Overcoming Developing Country Debt Crises
- Overview
- Table of Contents
Developing country debt crises have been a recurrent phenomenon over the past two centuries. In recent times sovereign debt insolvency crises in developing and emerging economies peaked in the 1980s and, again, from the middle 1990s to the start of the new millennium. Despite the fact that several developing countries now have stronger economic fundamentals than they did in the 1990s, sovereign debt crises will reoccur again.
The reasons for this are numerous, but the central one is that economic fluctuations are inherent features of financial markets, the boom and bust nature of which intensify under liberalized financial environments that developing countries have increasingly adopted since the 1970s.
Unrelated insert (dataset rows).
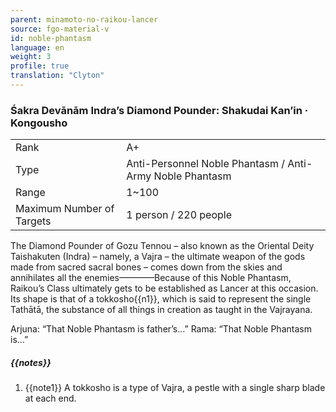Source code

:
 ```yaml
---
parent: minamoto-no-raikou-lancer
source: fgo-material-v
id: noble-phantasm
language: en
weight: 3
profile: true
translation: "Clyton"
---
```


### Śakra Devānām Indra’s Diamond Pounder: Shakudai Kan’in · Kongousho

<table>
  <tr><td>Rank</td><td>A+</td></tr>
  <tr><td>Type</td><td>Anti-Personnel Noble Phantasm / Anti-Army Noble Phantasm</td></tr>
  <tr><td>Range</td><td>1~100</td></tr>
  <tr><td>Maximum Number of Targets</td><td>1 person / 220 people</td></tr>
</table>

The Diamond Pounder of Gozu Tennou – also known as the Oriental Deity Taishakuten (Indra) – namely, a Vajra – the ultimate weapon of the gods made from sacred sacral bones – comes down from the skies and annihilates all the enemies————Because of this Noble Phantasm, Raikou’s Class ultimately gets to be established as Lancer at this occasion. Its shape is that of a tokkosho{{n1}}, which is said to represent the single Tathātā, the substance of all things in creation as taught in the Vajrayana.

Arjuna: “That Noble Phantasm is father’s…”
Rama: “That Noble Phantasm is…”

##### {{notes}}

1. {{note1}} A tokkosho is a type of Vajra, a pestle with a single sharp blade at each end.
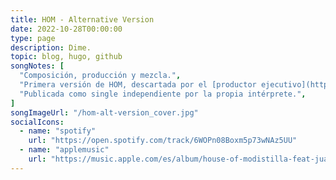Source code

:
 ```yaml
---
title: HOM - Alternative Version
date: 2022-10-28T00:00:00
type: page
description: Dime.
topic: blog, hugo, github
songNotes: [
  "Composición, producción y mezcla.",
  "Primera versión de HOM, descartada por el [productor ejecutivo](https://www.instagram.com/_modistilla/).",
  "Publicada como single independiente por la propia intérprete.",
]
songImageUrl: "/hom-alt-version_cover.jpg"
socialIcons:
  - name: "spotify"
    url: "https://open.spotify.com/track/6WOPn08Boxm5p73wNAz5UU"
  - name: "applemusic"
    url: "https://music.apple.com/es/album/house-of-modistilla-feat-juanddddiego-alternative/1650595508"
---
```

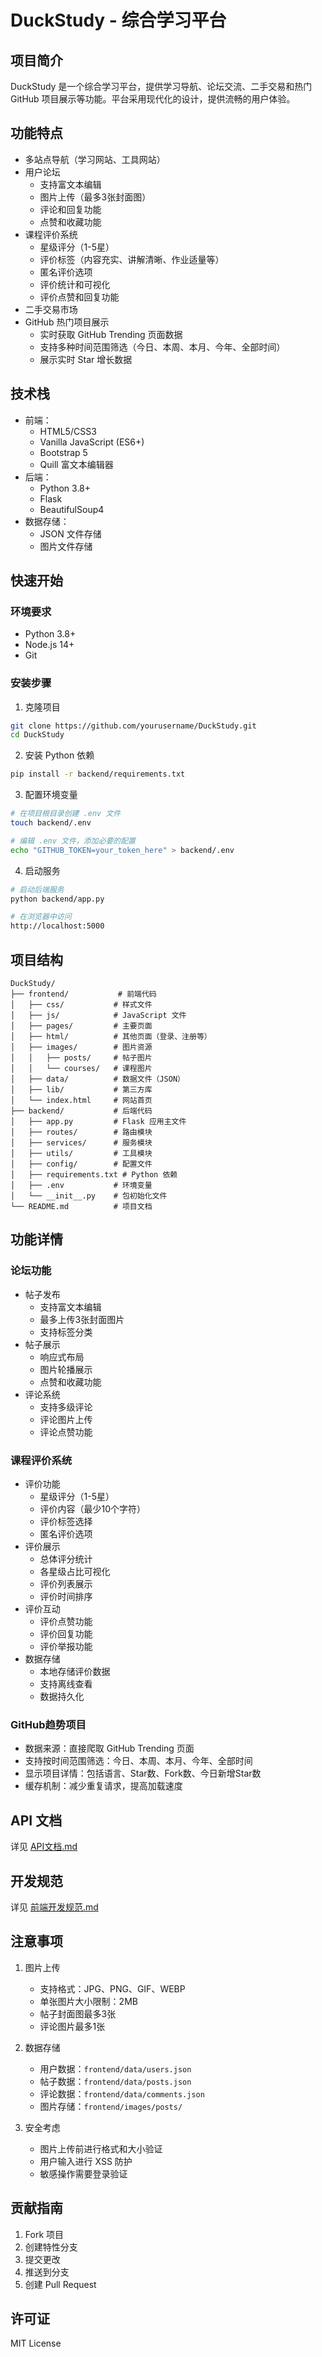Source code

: # DuckStudy - 综合学习平台

## 项目简介
DuckStudy 是一个综合学习平台，提供学习导航、论坛交流、二手交易和热门 GitHub 项目展示等功能。平台采用现代化的设计，提供流畅的用户体验。

## 功能特点
- 多站点导航（学习网站、工具网站）
- 用户论坛
  - 支持富文本编辑
  - 图片上传（最多3张封面图）
  - 评论和回复功能
  - 点赞和收藏功能
- 课程评价系统
  - 星级评分（1-5星）
  - 评价标签（内容充实、讲解清晰、作业适量等）
  - 匿名评价选项
  - 评价统计和可视化
  - 评价点赞和回复功能
- 二手交易市场
- GitHub 热门项目展示
  - 实时获取 GitHub Trending 页面数据
  - 支持多种时间范围筛选（今日、本周、本月、今年、全部时间）
  - 展示实时 Star 增长数据

## 技术栈
- 前端：
  - HTML5/CSS3
  - Vanilla JavaScript (ES6+)
  - Bootstrap 5
  - Quill 富文本编辑器
- 后端：
  - Python 3.8+
  - Flask
  - BeautifulSoup4
- 数据存储：
  - JSON 文件存储
  - 图片文件存储

## 快速开始

### 环境要求
- Python 3.8+
- Node.js 14+
- Git

### 安装步骤
1. 克隆项目
```bash
git clone https://github.com/yourusername/DuckStudy.git
cd DuckStudy
```

2. 安装 Python 依赖
```bash
pip install -r backend/requirements.txt
```

3. 配置环境变量
```bash
# 在项目根目录创建 .env 文件
touch backend/.env

# 编辑 .env 文件，添加必要的配置
echo "GITHUB_TOKEN=your_token_here" > backend/.env
```

4. 启动服务
```bash
# 启动后端服务
python backend/app.py

# 在浏览器中访问
http://localhost:5000
```

## 项目结构
```
DuckStudy/
├── frontend/           # 前端代码
│   ├── css/           # 样式文件
│   ├── js/            # JavaScript 文件
│   ├── pages/         # 主要页面
│   ├── html/          # 其他页面（登录、注册等）
│   ├── images/        # 图片资源
│   │   ├── posts/     # 帖子图片
│   │   └── courses/   # 课程图片
│   ├── data/          # 数据文件（JSON）
│   ├── lib/           # 第三方库
│   └── index.html     # 网站首页
├── backend/           # 后端代码
│   ├── app.py         # Flask 应用主文件
│   ├── routes/        # 路由模块
│   ├── services/      # 服务模块
│   ├── utils/         # 工具模块
│   ├── config/        # 配置文件
│   ├── requirements.txt # Python 依赖
│   ├── .env           # 环境变量
│   └── __init__.py    # 包初始化文件
└── README.md          # 项目文档
```

## 功能详情

### 论坛功能
- 帖子发布
  - 支持富文本编辑
  - 最多上传3张封面图片
  - 支持标签分类
- 帖子展示
  - 响应式布局
  - 图片轮播展示
  - 点赞和收藏功能
- 评论系统
  - 支持多级评论
  - 评论图片上传
  - 评论点赞功能

### 课程评价系统
- 评价功能
  - 星级评分（1-5星）
  - 评价内容（最少10个字符）
  - 评价标签选择
  - 匿名评价选项
- 评价展示
  - 总体评分统计
  - 各星级占比可视化
  - 评价列表展示
  - 评价时间排序
- 评价互动
  - 评价点赞功能
  - 评价回复功能
  - 评价举报功能
- 数据存储
  - 本地存储评价数据
  - 支持离线查看
  - 数据持久化

### GitHub趋势项目
- 数据来源：直接爬取 GitHub Trending 页面
- 支持按时间范围筛选：今日、本周、本月、今年、全部时间
- 显示项目详情：包括语言、Star数、Fork数、今日新增Star数
- 缓存机制：减少重复请求，提高加载速度

## API 文档
详见 [API文档.md](API文档.md)

## 开发规范
详见 [前端开发规范.md](前端开发规范.md)

## 注意事项
1. 图片上传
   - 支持格式：JPG、PNG、GIF、WEBP
   - 单张图片大小限制：2MB
   - 帖子封面图最多3张
   - 评论图片最多1张

2. 数据存储
   - 用户数据：`frontend/data/users.json`
   - 帖子数据：`frontend/data/posts.json`
   - 评论数据：`frontend/data/comments.json`
   - 图片存储：`frontend/images/posts/`

3. 安全考虑
   - 图片上传前进行格式和大小验证
   - 用户输入进行 XSS 防护
   - 敏感操作需要登录验证

## 贡献指南
1. Fork 项目
2. 创建特性分支
3. 提交更改
4. 推送到分支
5. 创建 Pull Request

## 许可证
MIT License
Indeed, today we are in the midst of an almost unprecedented global "bust." The timing of the book is important. The conventional wisdom is that the international economic and financial system is broken. Policymakers in both the poorest and the richest countries are likely to seriously consider how to restructure the international trade and financial system, including how to resolve sovereign debt crises in a more effective and fair manner.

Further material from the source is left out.